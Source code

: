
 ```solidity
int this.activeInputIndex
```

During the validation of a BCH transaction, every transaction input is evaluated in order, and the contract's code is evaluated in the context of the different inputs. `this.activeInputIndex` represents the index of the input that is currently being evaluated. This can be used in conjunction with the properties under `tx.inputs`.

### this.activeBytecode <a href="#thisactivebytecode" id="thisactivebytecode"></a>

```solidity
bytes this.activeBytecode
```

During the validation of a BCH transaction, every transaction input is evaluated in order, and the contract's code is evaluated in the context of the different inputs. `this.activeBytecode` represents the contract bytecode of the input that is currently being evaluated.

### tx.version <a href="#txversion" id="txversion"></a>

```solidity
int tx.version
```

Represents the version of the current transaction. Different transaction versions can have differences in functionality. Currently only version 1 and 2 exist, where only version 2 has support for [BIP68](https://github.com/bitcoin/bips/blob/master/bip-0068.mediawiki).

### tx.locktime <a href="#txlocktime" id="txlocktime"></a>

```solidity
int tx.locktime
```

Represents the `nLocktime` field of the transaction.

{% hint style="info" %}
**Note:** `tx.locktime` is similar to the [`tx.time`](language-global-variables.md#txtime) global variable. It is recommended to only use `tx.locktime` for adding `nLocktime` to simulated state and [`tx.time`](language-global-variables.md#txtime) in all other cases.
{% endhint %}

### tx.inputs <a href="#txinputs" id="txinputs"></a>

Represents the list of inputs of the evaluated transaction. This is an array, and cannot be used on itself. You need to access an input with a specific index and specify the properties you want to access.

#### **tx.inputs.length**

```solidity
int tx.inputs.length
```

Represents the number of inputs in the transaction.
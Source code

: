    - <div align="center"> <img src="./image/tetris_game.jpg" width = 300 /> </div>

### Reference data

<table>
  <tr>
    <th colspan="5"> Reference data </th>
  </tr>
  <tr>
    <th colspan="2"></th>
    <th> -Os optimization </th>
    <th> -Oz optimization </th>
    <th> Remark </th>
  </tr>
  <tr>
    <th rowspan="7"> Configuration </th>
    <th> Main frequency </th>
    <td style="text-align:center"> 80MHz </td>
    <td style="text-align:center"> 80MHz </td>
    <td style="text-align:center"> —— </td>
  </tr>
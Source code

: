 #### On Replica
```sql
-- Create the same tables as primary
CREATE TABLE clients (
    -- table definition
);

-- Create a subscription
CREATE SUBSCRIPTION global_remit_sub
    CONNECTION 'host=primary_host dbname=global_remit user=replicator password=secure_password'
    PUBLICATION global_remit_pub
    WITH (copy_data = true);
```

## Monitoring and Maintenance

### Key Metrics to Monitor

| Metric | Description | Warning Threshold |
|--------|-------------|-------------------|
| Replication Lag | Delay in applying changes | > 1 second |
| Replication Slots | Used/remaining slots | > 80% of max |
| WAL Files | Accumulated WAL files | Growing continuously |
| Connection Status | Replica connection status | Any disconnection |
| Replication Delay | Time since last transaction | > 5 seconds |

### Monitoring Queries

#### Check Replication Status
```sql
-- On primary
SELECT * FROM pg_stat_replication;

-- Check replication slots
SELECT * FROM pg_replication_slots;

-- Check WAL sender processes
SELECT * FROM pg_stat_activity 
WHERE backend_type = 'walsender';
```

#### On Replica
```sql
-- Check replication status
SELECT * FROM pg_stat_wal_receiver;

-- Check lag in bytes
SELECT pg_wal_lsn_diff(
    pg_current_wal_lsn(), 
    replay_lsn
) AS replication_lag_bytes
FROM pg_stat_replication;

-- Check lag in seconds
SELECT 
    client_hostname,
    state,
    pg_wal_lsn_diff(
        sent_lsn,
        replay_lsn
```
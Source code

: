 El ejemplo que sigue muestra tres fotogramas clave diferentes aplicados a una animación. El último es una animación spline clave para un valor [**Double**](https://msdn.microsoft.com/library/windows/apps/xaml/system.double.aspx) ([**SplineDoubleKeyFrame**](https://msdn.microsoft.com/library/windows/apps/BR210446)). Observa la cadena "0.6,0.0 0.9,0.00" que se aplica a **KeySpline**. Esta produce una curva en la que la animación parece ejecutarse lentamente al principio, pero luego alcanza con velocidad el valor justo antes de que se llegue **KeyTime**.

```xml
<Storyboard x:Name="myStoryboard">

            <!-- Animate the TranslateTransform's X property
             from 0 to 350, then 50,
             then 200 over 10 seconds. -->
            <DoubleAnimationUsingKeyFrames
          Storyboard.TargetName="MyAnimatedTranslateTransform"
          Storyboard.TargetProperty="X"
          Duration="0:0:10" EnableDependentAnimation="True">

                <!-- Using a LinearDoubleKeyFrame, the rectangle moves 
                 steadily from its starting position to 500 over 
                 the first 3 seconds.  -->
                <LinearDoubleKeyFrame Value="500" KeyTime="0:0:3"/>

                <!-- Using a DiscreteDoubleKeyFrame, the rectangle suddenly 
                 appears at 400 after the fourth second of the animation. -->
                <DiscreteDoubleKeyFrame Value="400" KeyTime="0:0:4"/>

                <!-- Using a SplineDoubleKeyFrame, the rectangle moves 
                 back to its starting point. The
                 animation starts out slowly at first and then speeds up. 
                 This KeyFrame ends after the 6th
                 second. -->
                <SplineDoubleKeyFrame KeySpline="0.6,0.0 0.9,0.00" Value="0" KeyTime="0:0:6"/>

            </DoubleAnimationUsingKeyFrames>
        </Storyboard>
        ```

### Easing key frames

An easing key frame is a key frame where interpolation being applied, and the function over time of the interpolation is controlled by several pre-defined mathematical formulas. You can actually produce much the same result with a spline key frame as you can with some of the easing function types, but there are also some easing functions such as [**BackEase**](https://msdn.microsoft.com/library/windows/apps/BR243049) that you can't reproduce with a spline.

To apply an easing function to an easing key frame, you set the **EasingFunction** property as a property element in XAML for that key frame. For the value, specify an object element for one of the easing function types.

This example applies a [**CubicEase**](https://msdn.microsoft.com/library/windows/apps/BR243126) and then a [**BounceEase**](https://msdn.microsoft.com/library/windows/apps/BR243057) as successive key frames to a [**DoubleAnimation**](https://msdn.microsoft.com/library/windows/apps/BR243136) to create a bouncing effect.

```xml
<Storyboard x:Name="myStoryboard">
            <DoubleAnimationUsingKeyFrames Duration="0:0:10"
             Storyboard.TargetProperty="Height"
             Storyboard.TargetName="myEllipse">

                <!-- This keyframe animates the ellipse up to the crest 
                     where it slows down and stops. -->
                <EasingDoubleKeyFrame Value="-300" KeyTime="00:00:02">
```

» **TASK BRIEF**
Exactly as they appear above, the records are to be transcribed in full.

» **EXERCISE RESULT**
Source code

:
 ```solidity
int this.activeInputIndex
```

During the validation of a BCH transaction, every transaction input is evaluated in order, and the contract's code is evaluated in the context of the different inputs. `this.activeInputIndex` represents the index of the input that is currently being evaluated. This can be used in conjunction with the properties under `tx.inputs`.

### this.activeBytecode <a href="#thisactivebytecode" id="thisactivebytecode"></a>

```solidity
bytes this.activeBytecode
```

During the validation of a BCH transaction, every transaction input is evaluated in order, and the contract's code is evaluated in the context of the different inputs. `this.activeBytecode` represents the contract bytecode of the input that is currently being evaluated.

### tx.version <a href="#txversion" id="txversion"></a>

```solidity
int tx.version
```

Represents the version of the current transaction. Different transaction versions can have differences in functionality. Currently only version 1 and 2 exist, where only version 2 has support for [BIP68](https://github.com/bitcoin/bips/blob/master/bip-0068.mediawiki).

### tx.locktime <a href="#txlocktime" id="txlocktime"></a>

```solidity
int tx.locktime
```

Represents the `nLocktime` field of the transaction.

{% hint style="info" %}
**Note:** `tx.locktime` is similar to the [`tx.time`](language-global-variables.md#txtime) global variable. It is recommended to only use `tx.locktime` for adding `nLocktime` to simulated state and [`tx.time`](language-global-variables.md#txtime) in all other cases.
{% endhint %}

### tx.inputs <a href="#txinputs" id="txinputs"></a>

Represents the list of inputs of the evaluated transaction. This is an array, and cannot be used on itself. You need to access an input with a specific index and specify the properties you want to access.

#### **tx.inputs.length**

```solidity
int tx.inputs.length
```

Represents the number of inputs in the transaction.
Source code

:    - <div align="center"> <img src="./image/tetris_game.jpg" width = 300 /> </div>

### Reference data

<table>
  <tr>
    <th colspan="5"> Reference data </th>
  </tr>
  <tr>
    <th colspan="2"></th>
    <th> -Os optimization </th>
    <th> -Oz optimization </th>
    <th> Remark </th>
  </tr>
  <tr>
    <th rowspan="7"> Configuration </th>
    <th> Main frequency </th>
    <td style="text-align:center"> 80MHz </td>
    <td style="text-align:center"> 80MHz </td>
    <td style="text-align:center"> —— </td>
  </tr>
Source code

: #### On Replica
```sql
-- Create the same tables as primary
CREATE TABLE clients (
    -- table definition
);

-- Create a subscription
CREATE SUBSCRIPTION global_remit_sub
    CONNECTION 'host=primary_host dbname=global_remit user=replicator password=secure_password'
    PUBLICATION global_remit_pub
    WITH (copy_data = true);
```

## Monitoring and Maintenance

### Key Metrics to Monitor

| Metric | Description | Warning Threshold |
|--------|-------------|-------------------|
| Replication Lag | Delay in applying changes | > 1 second |
| Replication Slots | Used/remaining slots | > 80% of max |
| WAL Files | Accumulated WAL files | Growing continuously |
| Connection Status | Replica connection status | Any disconnection |
| Replication Delay | Time since last transaction | > 5 seconds |

### Monitoring Queries

#### Check Replication Status
```sql
-- On primary
SELECT * FROM pg_stat_replication;

-- Check replication slots
SELECT * FROM pg_replication_slots;

-- Check WAL sender processes
SELECT * FROM pg_stat_activity 
WHERE backend_type = 'walsender';
```

#### On Replica
```sql
-- Check replication status
SELECT * FROM pg_stat_wal_receiver;

-- Check lag in bytes
SELECT pg_wal_lsn_diff(
    pg_current_wal_lsn(), 
    replay_lsn
) AS replication_lag_bytes
FROM pg_stat_replication;

-- Check lag in seconds
SELECT 
    client_hostname,
    state,
    pg_wal_lsn_diff(
        sent_lsn,
        replay_lsn
```
Source code

: El ejemplo que sigue muestra tres fotogramas clave diferentes aplicados a una animación. El último es una animación spline clave para un valor [**Double**](https://msdn.microsoft.com/library/windows/apps/xaml/system.double.aspx) ([**SplineDoubleKeyFrame**](https://msdn.microsoft.com/library/windows/apps/BR210446)). Observa la cadena "0.6,0.0 0.9,0.00" que se aplica a **KeySpline**. Esta produce una curva en la que la animación parece ejecutarse lentamente al principio, pero luego alcanza con velocidad el valor justo antes de que se llegue **KeyTime**.

```xml
<Storyboard x:Name="myStoryboard">

            <!-- Animate the TranslateTransform's X property
             from 0 to 350, then 50,
             then 200 over 10 seconds. -->
            <DoubleAnimationUsingKeyFrames
          Storyboard.TargetName="MyAnimatedTranslateTransform"
          Storyboard.TargetProperty="X"
          Duration="0:0:10" EnableDependentAnimation="True">

                <!-- Using a LinearDoubleKeyFrame, the rectangle moves 
                 steadily from its starting position to 500 over 
                 the first 3 seconds.  -->
                <LinearDoubleKeyFrame Value="500" KeyTime="0:0:3"/>

                <!-- Using a DiscreteDoubleKeyFrame, the rectangle suddenly 
                 appears at 400 after the fourth second of the animation. -->
                <DiscreteDoubleKeyFrame Value="400" KeyTime="0:0:4"/>

                <!-- Using a SplineDoubleKeyFrame, the rectangle moves 
                 back to its starting point. The
                 animation starts out slowly at first and then speeds up. 
                 This KeyFrame ends after the 6th
                 second. -->
                <SplineDoubleKeyFrame KeySpline="0.6,0.0 0.9,0.00" Value="0" KeyTime="0:0:6"/>

            </DoubleAnimationUsingKeyFrames>
        </Storyboard>
        ```

### Easing key frames

An easing key frame is a key frame where interpolation being applied, and the function over time of the interpolation is controlled by several pre-defined mathematical formulas. You can actually produce much the same result with a spline key frame as you can with some of the easing function types, but there are also some easing functions such as [**BackEase**](https://msdn.microsoft.com/library/windows/apps/BR243049) that you can't reproduce with a spline.

To apply an easing function to an easing key frame, you set the **EasingFunction** property as a property element in XAML for that key frame. For the value, specify an object element for one of the easing function types.

This example applies a [**CubicEase**](https://msdn.microsoft.com/library/windows/apps/BR243126) and then a [**BounceEase**](https://msdn.microsoft.com/library/windows/apps/BR243057) as successive key frames to a [**DoubleAnimation**](https://msdn.microsoft.com/library/windows/apps/BR243136) to create a bouncing effect.

```xml
<Storyboard x:Name="myStoryboard">
            <DoubleAnimationUsingKeyFrames Duration="0:0:10"
             Storyboard.TargetProperty="Height"
             Storyboard.TargetName="myEllipse">

                <!-- This keyframe animates the ellipse up to the crest 
                     where it slows down and stops. -->
                <EasingDoubleKeyFrame Value="-300" KeyTime="00:00:02">
```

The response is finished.